* Work order *
The lines you return must be all those in the data that hold the string "vtrsalgado".

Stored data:
Content starts
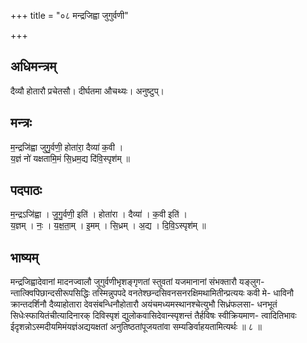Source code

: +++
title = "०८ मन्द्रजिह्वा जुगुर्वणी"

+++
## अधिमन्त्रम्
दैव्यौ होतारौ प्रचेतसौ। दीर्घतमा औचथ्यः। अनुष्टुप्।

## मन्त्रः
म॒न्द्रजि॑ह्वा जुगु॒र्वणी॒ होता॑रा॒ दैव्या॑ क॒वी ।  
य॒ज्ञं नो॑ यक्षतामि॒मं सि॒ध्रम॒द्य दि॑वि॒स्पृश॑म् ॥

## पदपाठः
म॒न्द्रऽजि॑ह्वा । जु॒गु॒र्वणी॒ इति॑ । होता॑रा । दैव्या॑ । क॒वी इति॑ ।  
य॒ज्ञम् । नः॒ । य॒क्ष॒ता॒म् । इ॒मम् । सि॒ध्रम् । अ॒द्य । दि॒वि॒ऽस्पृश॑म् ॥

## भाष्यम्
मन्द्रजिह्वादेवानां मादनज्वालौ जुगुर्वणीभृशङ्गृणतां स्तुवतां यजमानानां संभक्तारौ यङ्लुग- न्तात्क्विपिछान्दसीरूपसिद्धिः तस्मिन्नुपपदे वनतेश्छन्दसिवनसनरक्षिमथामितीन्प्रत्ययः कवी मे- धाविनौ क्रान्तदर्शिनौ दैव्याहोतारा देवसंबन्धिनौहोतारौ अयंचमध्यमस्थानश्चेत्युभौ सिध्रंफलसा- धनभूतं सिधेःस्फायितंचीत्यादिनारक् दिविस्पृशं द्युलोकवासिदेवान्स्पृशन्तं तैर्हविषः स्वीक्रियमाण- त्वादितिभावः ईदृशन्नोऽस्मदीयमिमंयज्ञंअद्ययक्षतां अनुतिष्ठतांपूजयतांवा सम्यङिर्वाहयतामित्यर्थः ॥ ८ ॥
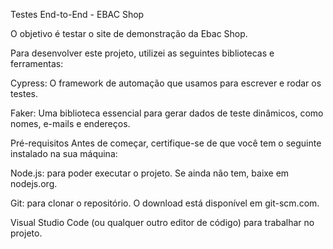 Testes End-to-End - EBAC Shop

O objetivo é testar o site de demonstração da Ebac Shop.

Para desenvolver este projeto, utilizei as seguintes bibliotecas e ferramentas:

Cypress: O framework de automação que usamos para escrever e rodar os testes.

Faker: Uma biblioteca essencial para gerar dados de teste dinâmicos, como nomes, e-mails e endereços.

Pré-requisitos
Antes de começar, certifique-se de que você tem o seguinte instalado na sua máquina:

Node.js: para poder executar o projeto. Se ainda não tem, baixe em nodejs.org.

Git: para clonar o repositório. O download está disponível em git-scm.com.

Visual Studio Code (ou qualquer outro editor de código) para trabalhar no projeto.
Content ends
Content starts
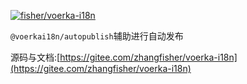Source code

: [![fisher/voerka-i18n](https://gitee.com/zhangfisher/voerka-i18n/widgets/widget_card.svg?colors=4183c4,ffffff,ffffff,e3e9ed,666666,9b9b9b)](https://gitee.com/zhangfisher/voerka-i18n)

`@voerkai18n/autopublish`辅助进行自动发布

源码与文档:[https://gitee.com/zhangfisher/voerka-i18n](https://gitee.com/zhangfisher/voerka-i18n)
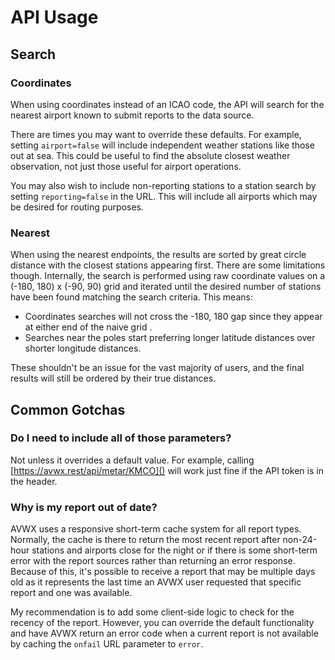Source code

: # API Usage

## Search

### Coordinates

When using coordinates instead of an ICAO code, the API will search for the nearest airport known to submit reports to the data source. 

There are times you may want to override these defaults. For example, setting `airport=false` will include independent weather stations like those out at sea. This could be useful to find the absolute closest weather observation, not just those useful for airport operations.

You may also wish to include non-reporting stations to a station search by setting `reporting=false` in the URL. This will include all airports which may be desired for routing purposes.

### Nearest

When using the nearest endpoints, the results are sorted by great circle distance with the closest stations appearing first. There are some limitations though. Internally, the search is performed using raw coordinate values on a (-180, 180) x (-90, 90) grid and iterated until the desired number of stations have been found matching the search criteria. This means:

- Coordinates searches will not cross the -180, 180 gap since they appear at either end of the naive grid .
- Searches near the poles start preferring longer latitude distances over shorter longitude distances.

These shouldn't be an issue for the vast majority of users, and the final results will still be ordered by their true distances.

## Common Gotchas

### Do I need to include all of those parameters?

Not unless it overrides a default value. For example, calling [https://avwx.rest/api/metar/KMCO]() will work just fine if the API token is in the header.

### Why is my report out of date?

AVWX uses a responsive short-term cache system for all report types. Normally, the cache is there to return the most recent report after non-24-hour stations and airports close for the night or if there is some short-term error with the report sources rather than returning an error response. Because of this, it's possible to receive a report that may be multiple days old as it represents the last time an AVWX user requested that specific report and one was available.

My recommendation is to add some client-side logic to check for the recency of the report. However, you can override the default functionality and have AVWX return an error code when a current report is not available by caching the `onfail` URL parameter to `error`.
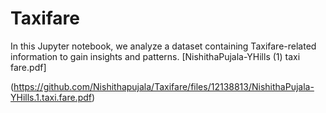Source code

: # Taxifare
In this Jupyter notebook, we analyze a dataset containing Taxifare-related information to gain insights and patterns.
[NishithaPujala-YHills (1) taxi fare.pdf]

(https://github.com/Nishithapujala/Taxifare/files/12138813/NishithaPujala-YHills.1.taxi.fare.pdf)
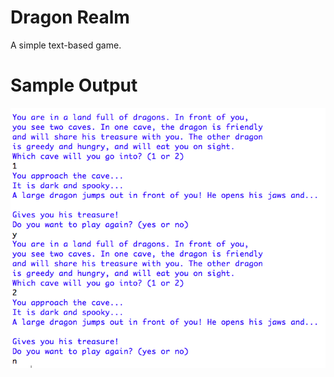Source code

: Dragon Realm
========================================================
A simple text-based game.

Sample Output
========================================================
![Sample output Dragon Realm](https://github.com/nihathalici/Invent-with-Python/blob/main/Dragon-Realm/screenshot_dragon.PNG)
Content ends
Content starts
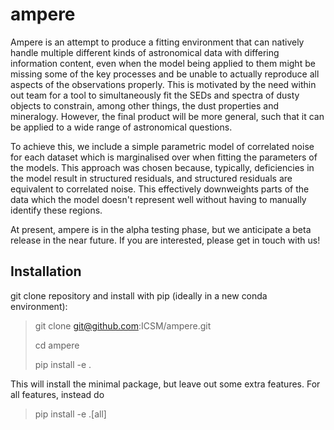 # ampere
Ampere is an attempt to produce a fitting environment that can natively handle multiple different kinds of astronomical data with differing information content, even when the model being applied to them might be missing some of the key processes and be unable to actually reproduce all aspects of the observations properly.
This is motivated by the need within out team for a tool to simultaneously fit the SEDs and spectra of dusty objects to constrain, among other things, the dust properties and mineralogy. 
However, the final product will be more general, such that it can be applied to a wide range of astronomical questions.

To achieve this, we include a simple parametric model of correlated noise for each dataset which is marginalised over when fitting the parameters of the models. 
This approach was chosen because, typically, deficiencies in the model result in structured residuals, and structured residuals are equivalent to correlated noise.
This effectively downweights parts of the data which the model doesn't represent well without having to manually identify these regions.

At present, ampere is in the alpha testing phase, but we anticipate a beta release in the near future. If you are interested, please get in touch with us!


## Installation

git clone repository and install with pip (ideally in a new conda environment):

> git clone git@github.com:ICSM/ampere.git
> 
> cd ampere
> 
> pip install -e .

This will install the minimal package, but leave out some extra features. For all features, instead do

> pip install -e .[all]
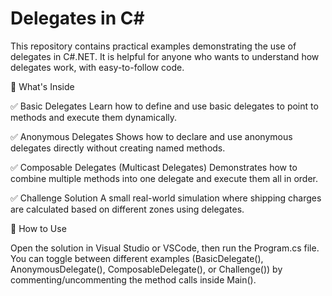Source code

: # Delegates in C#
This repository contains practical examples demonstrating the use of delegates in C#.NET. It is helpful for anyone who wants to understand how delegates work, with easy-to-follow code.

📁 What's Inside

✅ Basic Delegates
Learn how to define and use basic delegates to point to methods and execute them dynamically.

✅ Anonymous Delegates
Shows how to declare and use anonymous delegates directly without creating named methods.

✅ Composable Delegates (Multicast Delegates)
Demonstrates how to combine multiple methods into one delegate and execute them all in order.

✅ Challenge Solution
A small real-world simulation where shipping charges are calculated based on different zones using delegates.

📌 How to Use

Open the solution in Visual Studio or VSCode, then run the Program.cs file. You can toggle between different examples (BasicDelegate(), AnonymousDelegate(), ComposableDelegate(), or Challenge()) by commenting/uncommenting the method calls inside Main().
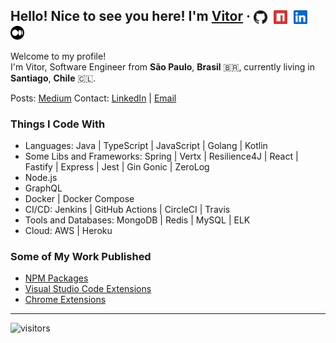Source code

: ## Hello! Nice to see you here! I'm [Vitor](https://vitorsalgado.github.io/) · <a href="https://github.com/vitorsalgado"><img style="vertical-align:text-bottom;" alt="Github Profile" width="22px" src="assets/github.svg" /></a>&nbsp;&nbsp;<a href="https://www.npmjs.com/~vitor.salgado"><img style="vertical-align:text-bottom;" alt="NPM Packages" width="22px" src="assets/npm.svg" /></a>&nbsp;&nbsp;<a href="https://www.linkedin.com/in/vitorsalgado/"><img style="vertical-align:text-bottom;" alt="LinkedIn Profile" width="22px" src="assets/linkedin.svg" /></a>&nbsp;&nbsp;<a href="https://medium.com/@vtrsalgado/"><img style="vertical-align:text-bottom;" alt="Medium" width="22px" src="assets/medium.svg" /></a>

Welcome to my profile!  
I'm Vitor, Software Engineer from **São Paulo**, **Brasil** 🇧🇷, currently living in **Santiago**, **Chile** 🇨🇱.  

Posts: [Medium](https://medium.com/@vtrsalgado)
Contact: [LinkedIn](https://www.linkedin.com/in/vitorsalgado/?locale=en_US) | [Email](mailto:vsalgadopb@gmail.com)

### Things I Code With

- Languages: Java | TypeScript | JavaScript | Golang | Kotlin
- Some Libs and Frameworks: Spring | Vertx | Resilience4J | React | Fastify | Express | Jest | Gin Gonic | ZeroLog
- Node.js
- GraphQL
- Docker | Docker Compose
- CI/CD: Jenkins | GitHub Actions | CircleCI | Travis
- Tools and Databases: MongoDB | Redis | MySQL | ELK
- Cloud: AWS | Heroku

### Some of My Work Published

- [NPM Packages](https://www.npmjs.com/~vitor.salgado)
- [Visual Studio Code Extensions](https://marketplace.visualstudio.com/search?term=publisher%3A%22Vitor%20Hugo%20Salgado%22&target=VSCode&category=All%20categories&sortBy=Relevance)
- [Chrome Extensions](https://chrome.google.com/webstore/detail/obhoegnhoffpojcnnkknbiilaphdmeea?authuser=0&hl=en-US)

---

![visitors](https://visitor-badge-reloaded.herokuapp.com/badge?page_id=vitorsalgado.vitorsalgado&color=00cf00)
Content ends
* Solution to this task *
: ## Hello! Nice to see you here! I'm [Vitor](https://vitorsalgado.github.io/) · <a href="https://github.com/vitorsalgado"><img style="vertical-align:text-bottom;" alt="Github Profile" width="22px" src="assets/github.svg" /></a>&nbsp;&nbsp;<a href="https://www.npmjs.com/~vitor.salgado"><img style="vertical-align:text-bottom;" alt="NPM Packages" width="22px" src="assets/npm.svg" /></a>&nbsp;&nbsp;<a href="https://www.linkedin.com/in/vitorsalgado/"><img style="vertical-align:text-bottom;" alt="LinkedIn Profile" width="22px" src="assets/linkedin.svg" /></a>&nbsp;&nbsp;<a href="https://medium.com/@vtrsalgado/"><img style="vertical-align:text-bottom;" alt="Medium" width="22px" src="assets/medium.svg" /></a>
Posts: [Medium](https://medium.com/@vtrsalgado)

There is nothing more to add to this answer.